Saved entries
__________________________________________________
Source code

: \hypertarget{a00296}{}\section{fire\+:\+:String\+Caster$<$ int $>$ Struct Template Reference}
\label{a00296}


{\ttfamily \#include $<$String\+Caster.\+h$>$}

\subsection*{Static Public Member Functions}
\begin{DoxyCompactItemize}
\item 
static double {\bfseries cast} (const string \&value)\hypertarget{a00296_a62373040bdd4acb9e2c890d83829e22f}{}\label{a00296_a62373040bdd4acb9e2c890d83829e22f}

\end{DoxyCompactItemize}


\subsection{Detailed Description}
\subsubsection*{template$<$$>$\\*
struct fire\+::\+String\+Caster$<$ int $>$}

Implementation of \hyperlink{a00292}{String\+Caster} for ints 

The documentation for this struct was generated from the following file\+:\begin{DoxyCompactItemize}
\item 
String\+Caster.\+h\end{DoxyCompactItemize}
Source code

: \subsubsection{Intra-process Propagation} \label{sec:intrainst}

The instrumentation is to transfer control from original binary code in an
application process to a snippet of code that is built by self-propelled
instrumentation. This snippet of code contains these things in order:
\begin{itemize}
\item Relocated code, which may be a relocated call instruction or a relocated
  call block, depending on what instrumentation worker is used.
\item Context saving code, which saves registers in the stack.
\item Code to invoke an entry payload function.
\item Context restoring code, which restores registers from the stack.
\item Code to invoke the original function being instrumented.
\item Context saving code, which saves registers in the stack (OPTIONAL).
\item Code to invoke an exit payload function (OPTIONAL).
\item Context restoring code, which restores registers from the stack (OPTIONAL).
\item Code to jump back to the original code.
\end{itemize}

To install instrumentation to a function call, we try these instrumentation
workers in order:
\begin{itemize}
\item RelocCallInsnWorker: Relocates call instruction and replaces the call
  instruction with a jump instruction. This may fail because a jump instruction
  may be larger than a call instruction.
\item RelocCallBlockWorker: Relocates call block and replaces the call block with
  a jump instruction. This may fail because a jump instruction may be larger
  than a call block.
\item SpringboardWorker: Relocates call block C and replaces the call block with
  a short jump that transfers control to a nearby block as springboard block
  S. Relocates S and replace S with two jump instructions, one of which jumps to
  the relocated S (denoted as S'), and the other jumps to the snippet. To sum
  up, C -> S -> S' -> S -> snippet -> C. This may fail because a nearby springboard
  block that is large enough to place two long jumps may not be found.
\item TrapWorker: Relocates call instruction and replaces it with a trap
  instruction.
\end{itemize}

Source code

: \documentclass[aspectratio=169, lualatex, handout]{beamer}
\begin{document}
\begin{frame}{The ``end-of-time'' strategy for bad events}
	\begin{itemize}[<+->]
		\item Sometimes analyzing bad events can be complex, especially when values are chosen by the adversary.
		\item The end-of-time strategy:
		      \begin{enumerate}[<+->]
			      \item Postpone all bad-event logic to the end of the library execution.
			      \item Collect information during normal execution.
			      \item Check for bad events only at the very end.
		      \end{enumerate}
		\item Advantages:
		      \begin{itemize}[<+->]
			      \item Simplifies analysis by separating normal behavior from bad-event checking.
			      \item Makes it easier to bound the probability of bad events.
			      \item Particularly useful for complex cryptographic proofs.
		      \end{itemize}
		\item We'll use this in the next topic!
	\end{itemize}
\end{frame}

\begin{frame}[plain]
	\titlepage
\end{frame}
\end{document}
__________________________________________________
PROBLEM TO WORK ON:
Using the data above, reproduce exactly the lines between those holding "in the stack (OPTIONAL)." and "To install instrumentation", inclusive, and no others.

ANSWER TO THE EXERCISE:
\item Context saving code, which saves registers in the stack (OPTIONAL).
\item Code to invoke an exit payload function (OPTIONAL).
\item Context restoring code, which restores registers from the stack (OPTIONAL).
\item Code to jump back to the original code.
\end{itemize}

To install instrumentation to a function call, we try these instrumentation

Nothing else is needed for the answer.